L 5 KG 1/15

Land
Sachsen-Anhalt
Sozialgericht
LSG Sachsen-Anhalt
Sachgebiet
Kindergeld-/Erziehungsgeldangelegenheiten
Abteilung
5
1. Instanz
SG Dessau-Roßlau (SAN)
Aktenzeichen
S 16 KG 2/13
Datum
2. Instanz
LSG Sachsen-Anhalt
Aktenzeichen
L 5 KG 1/15
Datum
3. Instanz
Bundessozialgericht
Aktenzeichen
-
Datum
-
Kategorie
Urteil
Das Urteil des Sozialgerichts Dessau-Roßlau vom 26. Januar 2015 wird aufgehoben und die Klage wird abgewiesen.

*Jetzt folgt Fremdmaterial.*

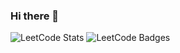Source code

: ### Hi there 👋

![LeetCode Stats](https://leetcard.jacoblin.cool/aaron1412?theme=light&font=Public%20Sans&ext=activity)
![LeetCode Badges](https://leetcode-badge-showcase.vercel.app/api?username=aaron1412)

<!--
**AoTechnologies/AoTechnologies** is a ✨ _special_ ✨ repository because its `README.md` (this file) appears on your GitHub profile.

Here are some ideas to get you started:

- 🔭 I’m currently working on ...
- 🌱 I’m currently learning ...
- 👯 I’m looking to collaborate on ...
- 🤔 I’m looking for help with ...
- 💬 Ask me about ...
- 📫 How to reach me: ...
- 😄 Pronouns: ...
- ⚡ Fun fact: ...
-->
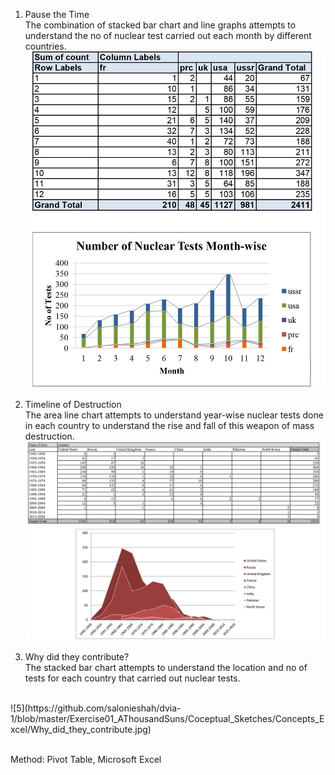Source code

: 
1.	Pause the Time <br>
The combination of stacked bar chart and line graphs attempts to understand the no of nuclear test carried out each month by different countries.<br>
![1](https://github.com/salonieshah/dvia-1/blob/master/Exercise01_AThousandSuns/Coceptual_Sketches/Concepts_Excel/Pause_the_time.jpg)<br><br>
2.	Timeline of Destruction<br>
The area line chart attempts to understand year-wise nuclear tests done in each country to understand the rise and fall of this weapon of mass destruction.<br>
![2](https://github.com/salonieshah/dvia-1/blob/master/Exercise01_AThousandSuns/Coceptual_Sketches/Concepts_Excel/Timeline_of_destruction.JPG)<br><br>
3.	Why did they contribute?<br>
The stacked bar chart attempts to understand the location and no of tests for each country that carried out nuclear tests. <br>
<br>
![5](https://github.com/salonieshah/dvia-1/blob/master/Exercise01_AThousandSuns/Coceptual_Sketches/Concepts_Excel/Why_did_they_contribute.jpg)<br><br>

Method: Pivot Table, Microsoft Excel<br>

Außergerichtliche Kosten sind für beide Rechtszüge nicht zu erstatten.

Die Revision wird nicht zugelassen.

Tatbestand:

Die Beklagte wendet sich gegen die Verurteilung zur Zahlung von Kindergeld für sich selbst gemäß § 1 Abs. 2 Bundeskindergeldgesetz (BKGG) ab September 2010.

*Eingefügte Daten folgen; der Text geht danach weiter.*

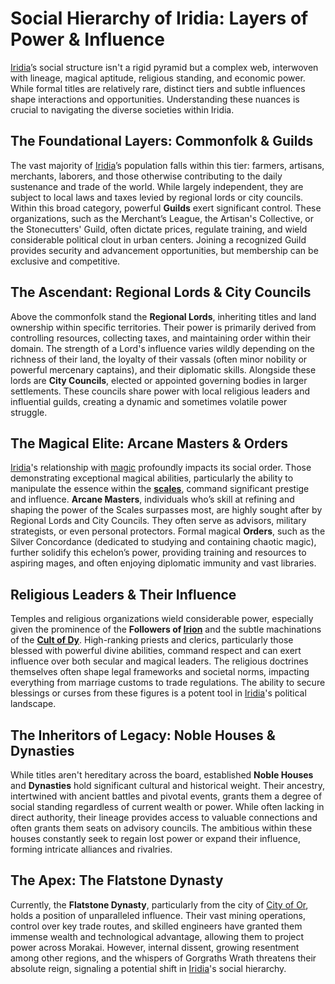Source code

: # Social Hierarchy of Iridia: Layers of Power & Influence

[Iridia](/geography/world/iridia.md)’s social structure isn't a rigid pyramid but a complex web, interwoven with lineage, magical aptitude, religious standing, and economic power. While formal titles are relatively rare, distinct tiers and subtle influences shape interactions and opportunities. Understanding these nuances is crucial to navigating the diverse societies within Iridia.

## The Foundational Layers: Commonfolk & Guilds

The vast majority of [Iridia](/geography/world/iridia.md)’s population falls within this tier: farmers, artisans, merchants, laborers, and those otherwise contributing to the daily sustenance and trade of the world. While largely independent, they are subject to local laws and taxes levied by regional lords or city councils. Within this broad category, powerful **Guilds** exert significant control. These organizations, such as the Merchant’s League, the Artisan's Collective, or the Stonecutters' Guild, often dictate prices, regulate training, and wield considerable political clout in urban centers.  Joining a recognized Guild provides security and advancement opportunities, but membership can be exclusive and competitive.

## The Ascendant: Regional Lords & City Councils

Above the commonfolk stand the **Regional Lords**, inheriting titles and land ownership within specific territories. Their power is primarily derived from controlling resources, collecting taxes, and maintaining order within their domain. The strength of a Lord's influence varies wildly depending on the richness of their land, the loyalty of their vassals (often minor nobility or powerful mercenary captains), and their diplomatic skills. Alongside these lords are **City Councils**, elected or appointed governing bodies in larger settlements. These councils share power with local religious leaders and influential guilds, creating a dynamic and sometimes volatile power struggle.

## The Magical Elite: Arcane Masters & Orders

[Iridia](/geography/world/iridia.md)'s relationship with [magic](/structure/mechanic/magic.md) profoundly impacts its social order. Those demonstrating exceptional magical abilities, particularly the ability to manipulate the essence within the **[scales](/geography/landmark/scale.md)**, command significant prestige and influence. **Arcane Masters**, individuals who’s skill at refining and shaping the power of the Scales surpasses most, are highly sought after by Regional Lords and City Councils. They often serve as advisors, military strategists, or even personal protectors. Formal magical **Orders**, such as the Silver Concordance (dedicated to studying and containing chaotic magic), further solidify this echelon’s power, providing training and resources to aspiring mages, and often enjoying diplomatic immunity and vast libraries.

## Religious Leaders & Their Influence

Temples and religious organizations wield considerable power, especially given the prominence of the **Followers of [Irion](/being/deity/irion.md)** and the subtle machinations of the **[Cult of Dy](/structure/society/factions/cult-of-dy.md)**. High-ranking priests and clerics, particularly those blessed with powerful divine abilities, command respect and can exert influence over both secular and magical leaders. The religious doctrines themselves often shape legal frameworks and societal norms, impacting everything from marriage customs to trade regulations. The ability to secure blessings or curses from these figures is a potent tool in [Iridia](/geography/world/iridia.md)'s political landscape.

## The Inheritors of Legacy: Noble Houses & Dynasties

While titles aren't hereditary across the board, established **Noble Houses** and **Dynasties** hold significant cultural and historical weight. Their ancestry, intertwined with ancient battles and pivotal events, grants them a degree of social standing regardless of current wealth or power. While often lacking in direct authority, their lineage provides access to valuable connections and often grants them seats on advisory councils. The ambitious within these houses constantly seek to regain lost power or expand their influence, forming intricate alliances and rivalries.

## The Apex: The Flatstone Dynasty

Currently, the **Flatstone Dynasty**, particularly from the city of [City of Or](/geography/settlement/city/city-of-or.md), holds a position of unparalleled influence. Their vast mining operations, control over key trade routes, and skilled engineers have granted them immense wealth and technological advantage, allowing them to project power across Morakai.  However, internal dissent, growing resentment among other regions, and the whispers of Gorgraths Wrath threatens their absolute reign, signaling a potential shift in [Iridia](/geography/world/iridia.md)'s social hierarchy.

Die Mutter der am ... 1992 geborenen Klägerin verstarb am ... 1999; sie war zu dem Zeitpunkt noch mit dem Vater der Klägerin A. F. verheiratet. Das Amtsgericht M. hatte nach dem Tod der Mutter gemäß § 1647 Abs. 1 Bürgerliches Gesetzbuch (BGB) das Ruhen der elterlichen Sorge festgestellt und das Jugendamt des Landkreises M.-Q. zum Vormund bestellt. Ab dem 28. September 1999 übernahmen die Schwester der verstorbenen Mutter und deren Ehemann die Vollzeitpflege der Klägerin gemäß § 33 Achtes Buch Sozialgesetzbuch (Kinder- und Jugendhilfe). Das Kindergeld wurde bis August 2010 an die Pflegeeltern gezahlt.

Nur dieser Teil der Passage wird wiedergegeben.